Still, the deepest reason Zhuangzi survives is that he never lets the reader rest in a single interpretation. He invites the suspicion that interpretation itself is part of the problem and part of the cure. That is why the text remains unsettled in a productive way. It is not a relic of exotic wisdom, nor a premodern version of later theories. It is a continuing experiment in loosening the hold of fixed views without falling into emptiness. The survival of that experiment depended, historically, on readers willing to carry it forward without fully domesticating it. Guo Xiang did one kind of domesticating, but even that act preserved the text by making it newly legible; later readers then reopened what systematization had partially closed.
What then is its place in the long conversation of philosophy? Perhaps this: Zhuangzi taught that a human life is too small for the certainty with which we so often inhabit it. The world exceeds our names, our categories, and our chosen identities. Yet this is not a cause for despair. It is an invitation to move more lightly, to judge less arrogantly, and to recognize that what seems like waking may itself be only one phase in a larger transformation. Such a teaching has remained durable because it meets different historical pressures without ceasing to be itself. In one era it can help a disappointed official imagine dignity outside office; in another it can help a modern philosopher question the solidity of the self; in another it can help readers notice the ethical limits of human-centered thinking.

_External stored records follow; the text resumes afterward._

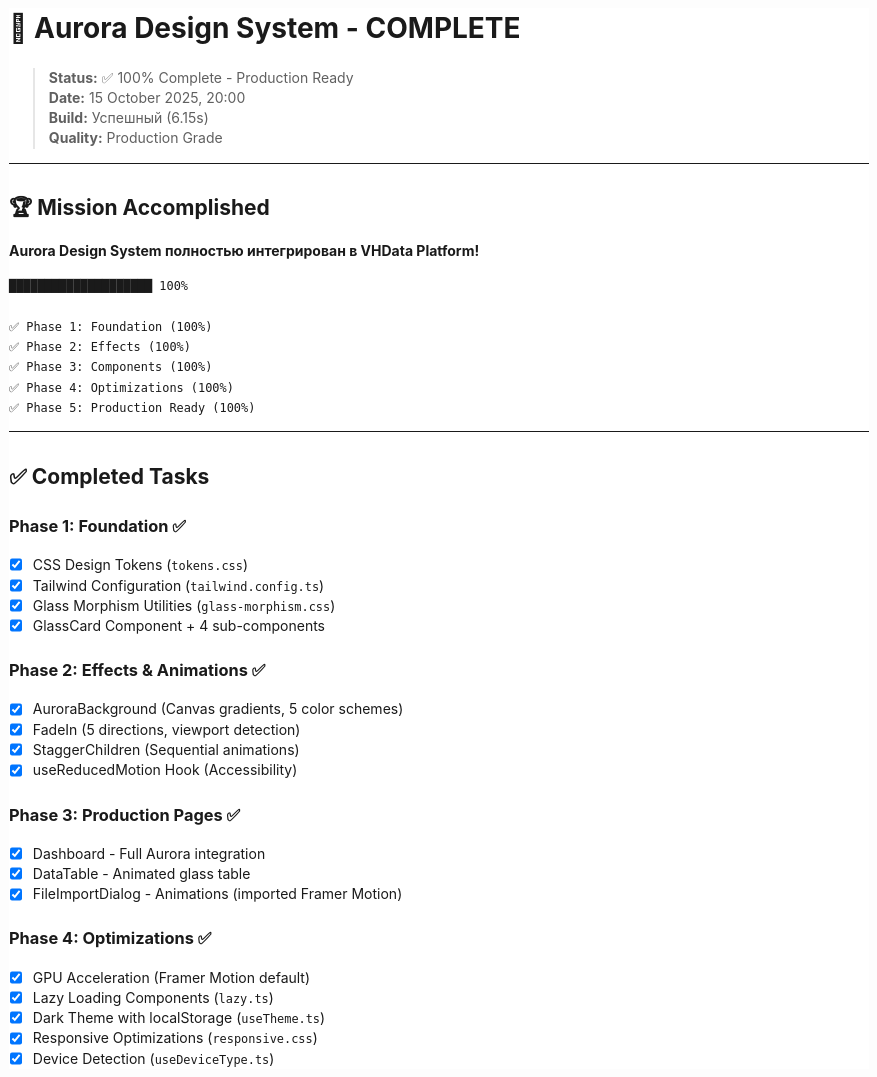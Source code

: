 # 🎉 Aurora Design System - COMPLETE

> **Status:** ✅ 100% Complete - Production Ready  
> **Date:** 15 October 2025, 20:00  
> **Build:** Успешный (6.15s)  
> **Quality:** Production Grade

---

## 🏆 Mission Accomplished

**Aurora Design System полностью интегрирован в VHData Platform!**

```
████████████████████ 100%

✅ Phase 1: Foundation (100%)
✅ Phase 2: Effects (100%)
✅ Phase 3: Components (100%)
✅ Phase 4: Optimizations (100%)
✅ Phase 5: Production Ready (100%)
```

---

## ✅ Completed Tasks

### Phase 1: Foundation ✅

- [x] CSS Design Tokens (`tokens.css`)
- [x] Tailwind Configuration (`tailwind.config.ts`)
- [x] Glass Morphism Utilities (`glass-morphism.css`)
- [x] GlassCard Component + 4 sub-components

### Phase 2: Effects & Animations ✅

- [x] AuroraBackground (Canvas gradients, 5 color schemes)
- [x] FadeIn (5 directions, viewport detection)
- [x] StaggerChildren (Sequential animations)
- [x] useReducedMotion Hook (Accessibility)

### Phase 3: Production Pages ✅

- [x] Dashboard - Full Aurora integration
- [x] DataTable - Animated glass table
- [x] FileImportDialog - Animations (imported Framer Motion)

### Phase 4: Optimizations ✅

- [x] GPU Acceleration (Framer Motion default)
- [x] Lazy Loading Components (`lazy.ts`)
- [x] Dark Theme with localStorage (`useTheme.ts`)
- [x] Responsive Optimizations (`responsive.css`)
- [x] Device Detection (`useDeviceType.ts`)
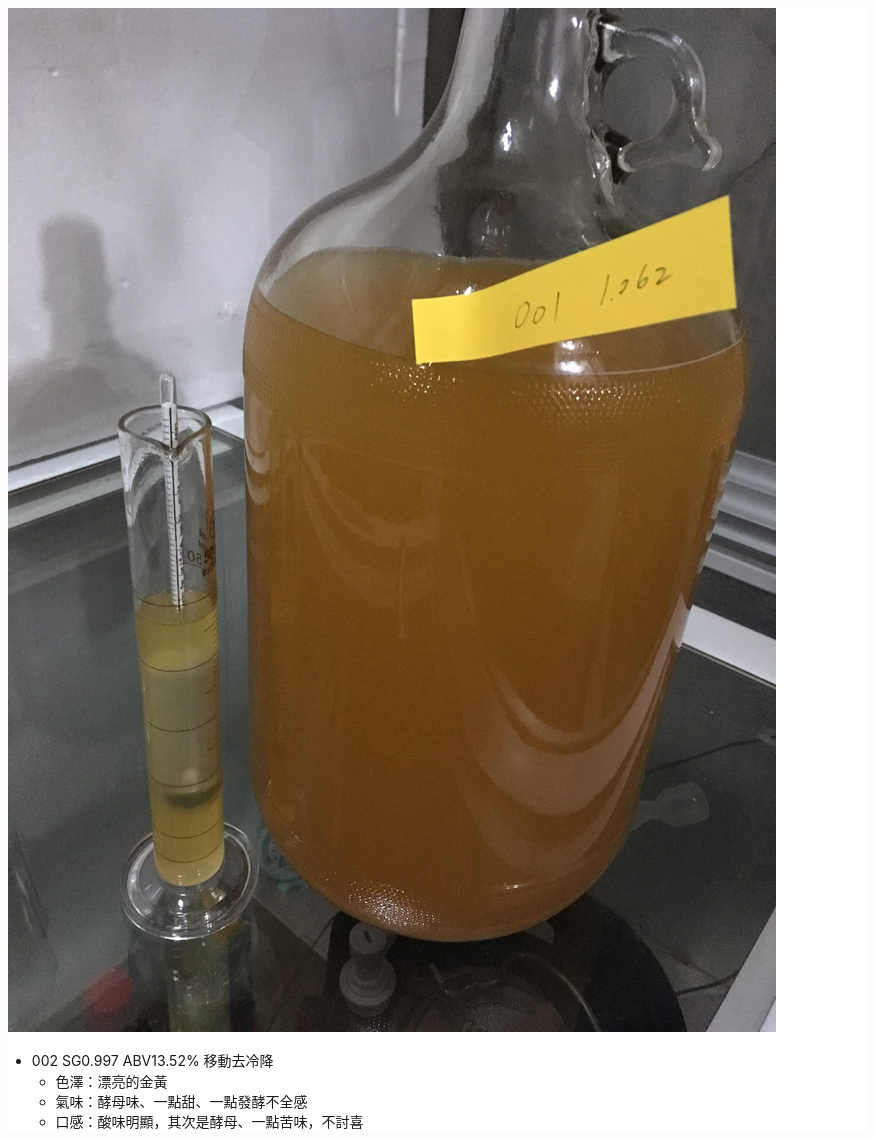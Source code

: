   ![](img/mead_1_7.jpg)
* 002 SG0.997 ABV13.52% 移動去冷降
  * 色澤：漂亮的金黃
  * 氣味：酵母味、一點甜、一點發酵不全感
  * 口感：酸味明顯，其次是酵母、一點苦味，不討喜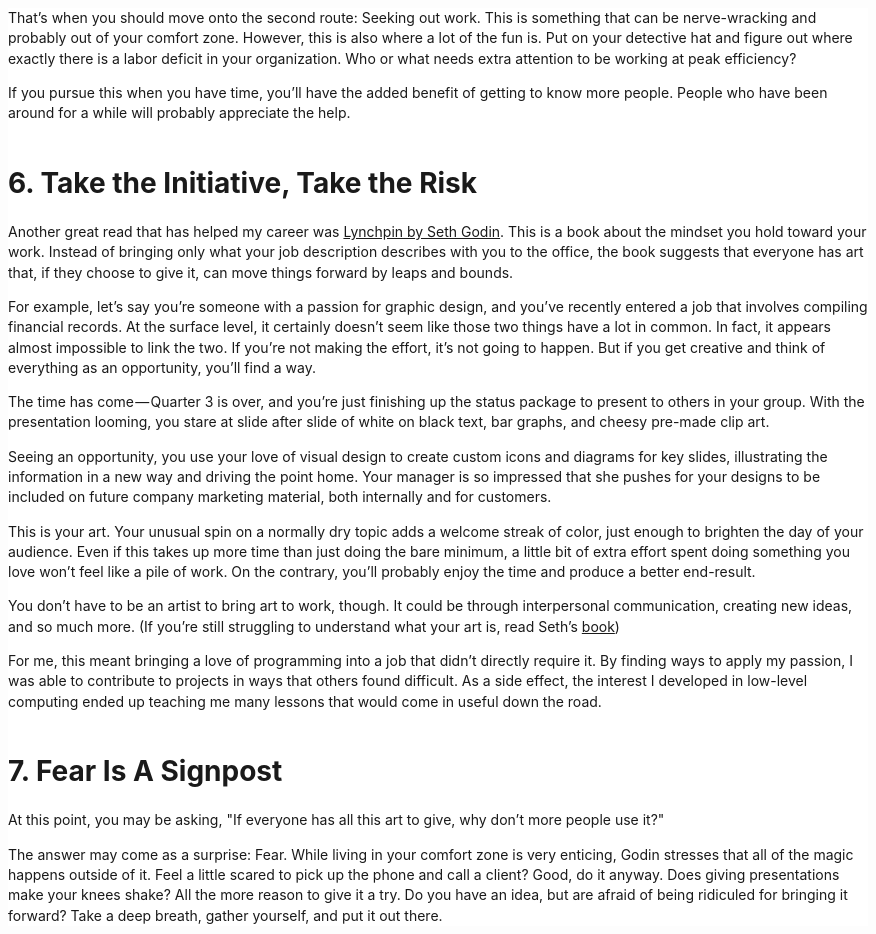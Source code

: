 That’s when you should move onto the second route: Seeking out work. This is something that can be nerve-wracking and probably out of your comfort zone. However, this is also where a lot of the fun is. Put on your detective hat and figure out where exactly there is a labor deficit in your organization. Who or what needs extra attention to be working at peak efficiency?

If you pursue this when you have time, you’ll have the added benefit of getting to know more people. People who have been around for a while will probably appreciate the help.

# 6. Take the Initiative, Take the Risk

Another great read that has helped my career was [Lynchpin by Seth Godin](https://amzn.to/2DGTGd9). This is a book about the mindset you hold toward your work. Instead of bringing only what your job description describes with you to the office, the book suggests that everyone has art that, if they choose to give it, can move things forward by leaps and bounds.

For example, let’s say you’re someone with a passion for graphic design, and you’ve recently entered a job that involves compiling financial records. At the surface level, it certainly doesn’t seem like those two things have a lot in common. In fact, it appears almost impossible to link the two. If you’re not making the effort, it’s not going to happen. But if you get creative and think of everything as an opportunity, you’ll find a way.

The time has come — Quarter 3 is over, and you’re just finishing up the status package to present to others in your group. With the presentation looming, you stare at slide after slide of white on black text, bar graphs, and cheesy pre-made clip art.

Seeing an opportunity, you use your love of visual design to create custom icons and diagrams for key slides, illustrating the information in a new way and driving the point home. Your manager is so impressed that she pushes for your designs to be included on future company marketing material, both internally and for customers.

This is your art. Your unusual spin on a normally dry topic adds a welcome streak of color, just enough to brighten the day of your audience. Even if this takes up more time than just doing the bare minimum, a little bit of extra effort spent doing something you love won’t feel like a pile of work. On the contrary, you’ll probably enjoy the time and produce a better end-result.

You don’t have to be an artist to bring art to work, though. It could be through interpersonal communication, creating new ideas, and so much more. (If you’re still struggling to understand what your art is, read Seth’s [book](https://amzn.to/2DGTGd9))

For me, this meant bringing a love of programming into a job that didn’t directly require it. By finding ways to apply my passion, I was able to contribute to projects in ways that others found difficult. As a side effect, the interest I developed in low-level computing ended up teaching me many lessons that would come in useful down the road.

# 7. Fear Is A Signpost

At this point, you may be asking, "If everyone has all this art to give, why don’t more people use it?"

The answer may come as a surprise: Fear. While living in your comfort zone is very enticing, Godin stresses that all of the magic happens outside of it. Feel a little scared to pick up the phone and call a client? Good, do it anyway. Does giving presentations make your knees shake? All the more reason to give it a try. Do you have an idea, but are afraid of being ridiculed for bringing it forward? Take a deep breath, gather yourself, and put it out there.
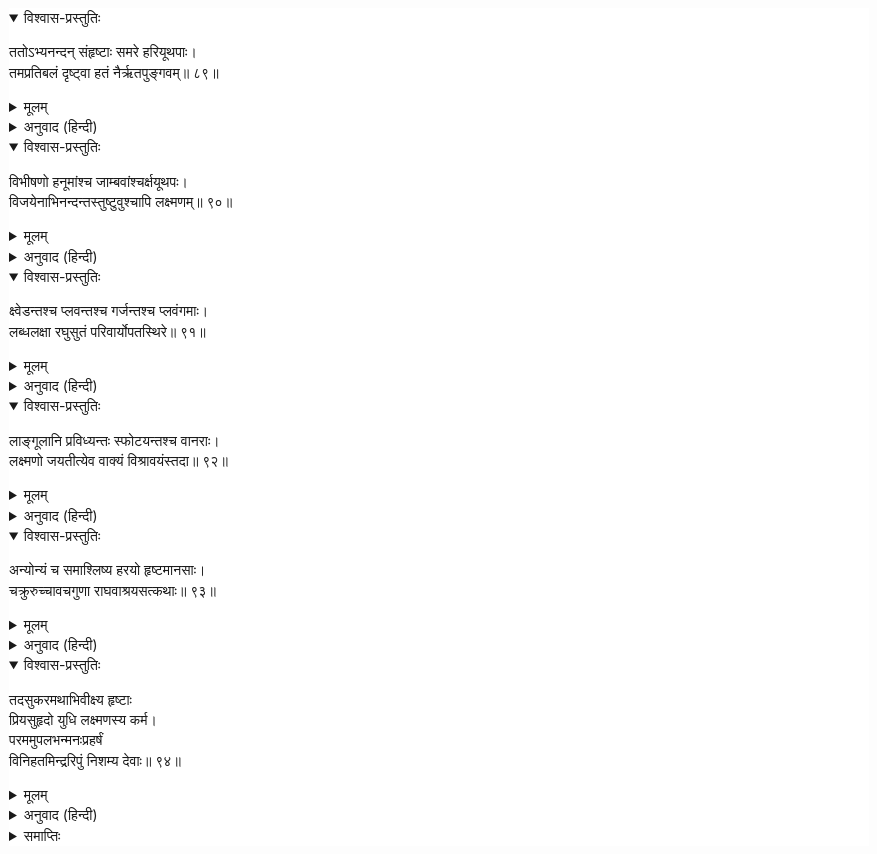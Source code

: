 <details open><summary>विश्वास-प्रस्तुतिः</summary>

ततोऽभ्यनन्दन् संहृष्टाः समरे हरियूथपाः।  
तमप्रतिबलं दृष्ट्वा हतं नैर्ऋतपुङ्गवम्॥ ८९॥
</details>

<details><summary>मूलम्</summary></details>

<details><summary>अनुवाद (हिन्दी)</summary></details>

<details open><summary>विश्वास-प्रस्तुतिः</summary>

विभीषणो हनूमांश्च जाम्बवांश्चर्क्षयूथपः।  
विजयेनाभिनन्दन्तस्तुष्टुवुश्चापि लक्ष्मणम्॥ ९०॥
</details>

<details><summary>मूलम्</summary></details>

<details><summary>अनुवाद (हिन्दी)</summary></details>

<details open><summary>विश्वास-प्रस्तुतिः</summary>

क्ष्वेडन्तश्च प्लवन्तश्च गर्जन्तश्च प्लवंगमाः।  
लब्धलक्षा रघुसुतं परिवार्योपतस्थिरे॥ ९१॥
</details>

<details><summary>मूलम्</summary></details>

<details><summary>अनुवाद (हिन्दी)</summary></details>

<details open><summary>विश्वास-प्रस्तुतिः</summary>

लाङ्गूलानि प्रविध्यन्तः स्फोटयन्तश्च वानराः।  
लक्ष्मणो जयतीत्येव वाक्यं विश्रावयंस्तदा॥ ९२॥
</details>

<details><summary>मूलम्</summary></details>

<details><summary>अनुवाद (हिन्दी)</summary></details>

<details open><summary>विश्वास-प्रस्तुतिः</summary>

अन्योन्यं च समाश्लिष्य हरयो हृष्टमानसाः।  
चक्रुरुच्चावचगुणा राघवाश्रयसत्कथाः॥ ९३॥
</details>

<details><summary>मूलम्</summary></details>

<details><summary>अनुवाद (हिन्दी)</summary></details>

<details open><summary>विश्वास-प्रस्तुतिः</summary>

तदसुकरमथाभिवीक्ष्य हृष्टाः  
प्रियसुहृदो युधि लक्ष्मणस्य कर्म।  
परममुपलभन्मनःप्रहर्षं  
विनिहतमिन्द्ररिपुं निशम्य देवाः॥ ९४॥
</details>

<details><summary>मूलम्</summary></details>

<details><summary>अनुवाद (हिन्दी)</summary></details>

<details><summary>समाप्तिः</summary></details>
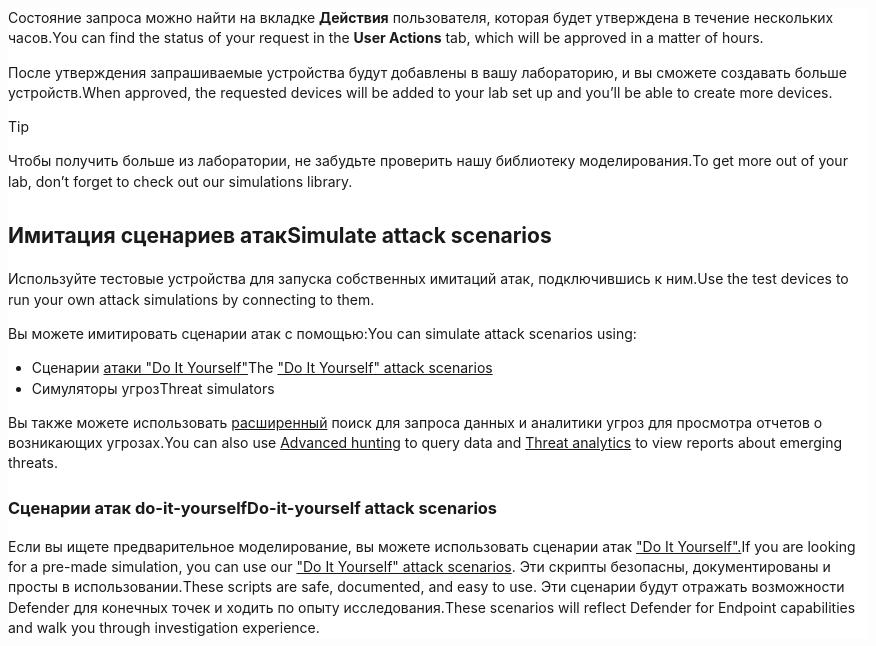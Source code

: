 <span data-ttu-id="b33ac-203">Состояние запроса можно найти на вкладке **Действия** пользователя, которая будет утверждена в течение нескольких часов.</span><span class="sxs-lookup"><span data-stu-id="b33ac-203">You can find the status of your request in the **User Actions** tab, which will be approved in a matter of hours.</span></span>

<span data-ttu-id="b33ac-204">После утверждения запрашиваемые устройства будут добавлены в вашу лабораторию, и вы сможете создавать больше устройств.</span><span class="sxs-lookup"><span data-stu-id="b33ac-204">When approved, the requested devices will be added to your lab set up and you’ll be able to create more devices.</span></span> 


> [!TIP]
> <span data-ttu-id="b33ac-205">Чтобы получить больше из лаборатории, не забудьте проверить нашу библиотеку моделирования.</span><span class="sxs-lookup"><span data-stu-id="b33ac-205">To get more out of your lab, don’t forget to check out our simulations library.</span></span>

## <a name="simulate-attack-scenarios"></a><span data-ttu-id="b33ac-206">Имитация сценариев атак</span><span class="sxs-lookup"><span data-stu-id="b33ac-206">Simulate attack scenarios</span></span>
<span data-ttu-id="b33ac-207">Используйте тестовые устройства для запуска собственных имитаций атак, подключившись к ним.</span><span class="sxs-lookup"><span data-stu-id="b33ac-207">Use the test devices to run your own attack simulations by connecting to them.</span></span> 

<span data-ttu-id="b33ac-208">Вы можете имитировать сценарии атак с помощью:</span><span class="sxs-lookup"><span data-stu-id="b33ac-208">You can simulate attack scenarios using:</span></span>
- <span data-ttu-id="b33ac-209">Сценарии [атаки "Do It Yourself"](https://securitycenter.windows.com/tutorials)</span><span class="sxs-lookup"><span data-stu-id="b33ac-209">The ["Do It Yourself" attack scenarios](https://securitycenter.windows.com/tutorials)</span></span>
- <span data-ttu-id="b33ac-210">Симуляторы угроз</span><span class="sxs-lookup"><span data-stu-id="b33ac-210">Threat simulators</span></span>

<span data-ttu-id="b33ac-211">Вы также можете использовать [расширенный](advanced-hunting-query-language.md) [](threat-analytics.md) поиск для запроса данных и аналитики угроз для просмотра отчетов о возникающих угрозах.</span><span class="sxs-lookup"><span data-stu-id="b33ac-211">You can also use [Advanced hunting](advanced-hunting-query-language.md) to query data and [Threat analytics](threat-analytics.md) to view reports about emerging threats.</span></span>

### <a name="do-it-yourself-attack-scenarios"></a><span data-ttu-id="b33ac-212">Сценарии атак do-it-yourself</span><span class="sxs-lookup"><span data-stu-id="b33ac-212">Do-it-yourself attack scenarios</span></span>
<span data-ttu-id="b33ac-213">Если вы ищете предварительное моделирование, вы можете использовать сценарии атак ["Do It Yourself".](https://securitycenter.windows.com/tutorials)</span><span class="sxs-lookup"><span data-stu-id="b33ac-213">If you are looking for a pre-made simulation, you can use our ["Do It Yourself" attack scenarios](https://securitycenter.windows.com/tutorials).</span></span> <span data-ttu-id="b33ac-214">Эти скрипты безопасны, документированы и просты в использовании.</span><span class="sxs-lookup"><span data-stu-id="b33ac-214">These scripts are safe, documented, and easy to use.</span></span> <span data-ttu-id="b33ac-215">Эти сценарии будут отражать возможности Defender для конечных точек и ходить по опыту исследования.</span><span class="sxs-lookup"><span data-stu-id="b33ac-215">These scenarios will reflect Defender for Endpoint capabilities and walk you through investigation experience.</span></span>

The butterfly dream endures because it does not solve the problem of reality; it changes what counts as a problem. It asks not whether we can finally know the world from outside, but whether we can learn to live without demanding that life stand still long enough for us to own it. That is why Zhuangzi remains so difficult, so humane, and so modern: he offers no final answer, only a discipline of wonder before transformation. Across the long arc from Guo Xiang’s commentary to contemporary comparative philosophy, the text’s authority has rested precisely in this refusal of closure. Its echo survives because it keeps making room for freedom where certainty once seemed to rule.